§ **EXERCISE**
Quote all of the data that follows exactly as written, skipping the images.

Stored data

┄┄┄┄┄┄

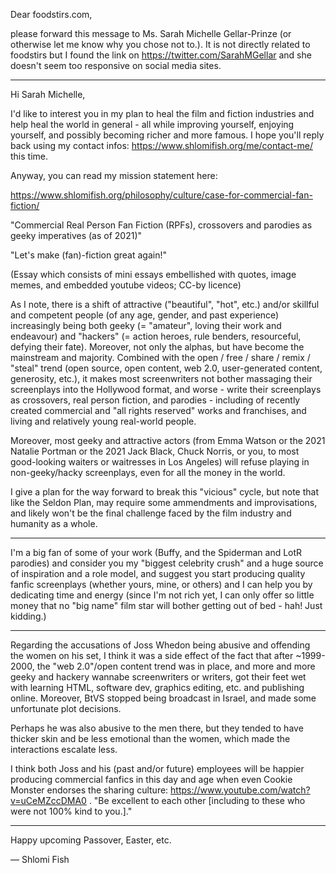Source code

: Dear foodstirs.com,

please forward this message to Ms. Sarah Michelle Gellar-Prinze (or
otherwise let me know why you chose not to.). It is not directly
related to foodstirs but I found the link on https://twitter.com/SarahMGellar
and she doesn't seem too responsive on social media sites.

---

Hi Sarah Michelle,

I'd like to interest you in my plan to heal the film and fiction industries
and help heal the world in general - all while improving yourself,
enjoying yourself, and possibly becoming richer and more famous. I hope
you'll reply back using my contact infos: https://www.shlomifish.org/me/contact-me/ this time.

Anyway, you can read my mission statement here:

https://www.shlomifish.org/philosophy/culture/case-for-commercial-fan-fiction/

"Commercial Real Person Fan Fiction (RPFs), crossovers and parodies as geeky
imperatives (as of 2021)"

"Let's make (fan)-fiction great again!"

(Essay which consists of mini essays embellished with quotes, image memes, and
embedded youtube videos; CC-by licence)

As I note, there is a shift of attractive ("beautiful", "hot", etc.) and/or
skillful and competent people (of any age, gender, and past experience)
increasingly being both geeky (= "amateur", loving their work and endeavour)
and "hackers" (= action heroes, rule benders, resourceful, defying their fate).
Moreover, not only the alphas, but have become the mainstream and majority.
Combined with the open / free / share / remix / "steal" trend (open source,
open content, web 2.0, user-generated content, generosity, etc.), it makes most
screenwriters not bother massaging their screenplays into the Hollywood format,
and worse - write their screenplays as crossovers, real person fiction, and
parodies - including of recently created commercial and "all rights reserved"
works and franchises, and living and relatively young real-world people.

Moreover, most geeky and attractive actors (from Emma Watson or the 2021
Natalie Portman or the 2021 Jack Black, Chuck Norris, or you, to
most good-looking waiters or waitresses in Los Angeles) will refuse playing in
non-geeky/hacky screenplays, even for all the money in the world.

I give a plan for the way forward to break this "vicious" cycle, but note
that like the Seldon Plan, may require some ammendments and improvisations,
and likely won't be the final challenge faced by the film industry and humanity
as a whole.

----

I'm a big fan of some of your work (Buffy, and the Spiderman and LotR parodies)
and consider you my "biggest celebrity
crush" and a huge source of inspiration and a role model, and suggest you start producing
quality fanfic screenplays (whether yours, mine, or others) and I can help
you by dedicating time and energy (since I'm not rich yet, I can only offer
so little money that no "big name" film star will bother getting out of bed -
hah! Just kidding.)

----

Regarding the accusations of Joss Whedon being abusive and offending the women
on his set, I think it was a side effect of the fact that after ~1999-2000, the
"web 2.0"/open content trend was in place, and more and more geeky and hackery
wannabe screenwriters or writers, got their feet wet with learning HTML,
software dev, graphics editing, etc. and publishing online.  Moreover, BtVS
stopped being broadcast in Israel, and made some unfortunate plot decisions.

Perhaps he was also abusive to the men there, but they tended to have thicker
skin and be less emotional than the women, which made the interactions
escalate less.

I think both Joss and his (past and/or future) employees will be happier
producing commercial fanfics in this day and age when even Cookie Monster
endorses the sharing culture: https://www.youtube.com/watch?v=uCeMZccDMA0 .
"Be excellent to each other [including to these who were not 100% kind
to you.]."

----

Happy upcoming Passover, Easter, etc.

— Shlomi Fish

┄┄┄┄┄┄

§ **ANSWER**
Source code

: Dear foodstirs.com,

please forward this message to Ms. Sarah Michelle Gellar-Prinze (or
otherwise let me know why you chose not to.). It is not directly
related to foodstirs but I found the link on https://twitter.com/SarahMGellar
and she doesn't seem too responsive on social media sites.

---

Hi Sarah Michelle,

I'd like to interest you in my plan to heal the film and fiction industries
and help heal the world in general - all while improving yourself,
enjoying yourself, and possibly becoming richer and more famous. I hope
you'll reply back using my contact infos: https://www.shlomifish.org/me/contact-me/ this time.

Anyway, you can read my mission statement here:

https://www.shlomifish.org/philosophy/culture/case-for-commercial-fan-fiction/

"Commercial Real Person Fan Fiction (RPFs), crossovers and parodies as geeky
imperatives (as of 2021)"

"Let's make (fan)-fiction great again!"

(Essay which consists of mini essays embellished with quotes, image memes, and
embedded youtube videos; CC-by licence)

As I note, there is a shift of attractive ("beautiful", "hot", etc.) and/or
skillful and competent people (of any age, gender, and past experience)
increasingly being both geeky (= "amateur", loving their work and endeavour)
and "hackers" (= action heroes, rule benders, resourceful, defying their fate).
Moreover, not only the alphas, but have become the mainstream and majority.
Combined with the open / free / share / remix / "steal" trend (open source,
open content, web 2.0, user-generated content, generosity, etc.), it makes most
screenwriters not bother massaging their screenplays into the Hollywood format,
and worse - write their screenplays as crossovers, real person fiction, and
parodies - including of recently created commercial and "all rights reserved"
works and franchises, and living and relatively young real-world people.

Moreover, most geeky and attractive actors (from Emma Watson or the 2021
Natalie Portman or the 2021 Jack Black, Chuck Norris, or you, to
most good-looking waiters or waitresses in Los Angeles) will refuse playing in
non-geeky/hacky screenplays, even for all the money in the world.

I give a plan for the way forward to break this "vicious" cycle, but note
that like the Seldon Plan, may require some ammendments and improvisations,
and likely won't be the final challenge faced by the film industry and humanity
as a whole.

----

I'm a big fan of some of your work (Buffy, and the Spiderman and LotR parodies)
and consider you my "biggest celebrity
crush" and a huge source of inspiration and a role model, and suggest you start producing
quality fanfic screenplays (whether yours, mine, or others) and I can help
you by dedicating time and energy (since I'm not rich yet, I can only offer
so little money that no "big name" film star will bother getting out of bed -
hah! Just kidding.)

----

Regarding the accusations of Joss Whedon being abusive and offending the women
on his set, I think it was a side effect of the fact that after ~1999-2000, the
"web 2.0"/open content trend was in place, and more and more geeky and hackery
wannabe screenwriters or writers, got their feet wet with learning HTML,
software dev, graphics editing, etc. and publishing online.  Moreover, BtVS
stopped being broadcast in Israel, and made some unfortunate plot decisions.

Perhaps he was also abusive to the men there, but they tended to have thicker
skin and be less emotional than the women, which made the interactions
escalate less.

I think both Joss and his (past and/or future) employees will be happier
producing commercial fanfics in this day and age when even Cookie Monster
endorses the sharing culture: https://www.youtube.com/watch?v=uCeMZccDMA0 .
"Be excellent to each other [including to these who were not 100% kind
to you.]."

----

Happy upcoming Passover, Easter, etc.

— Shlomi Fish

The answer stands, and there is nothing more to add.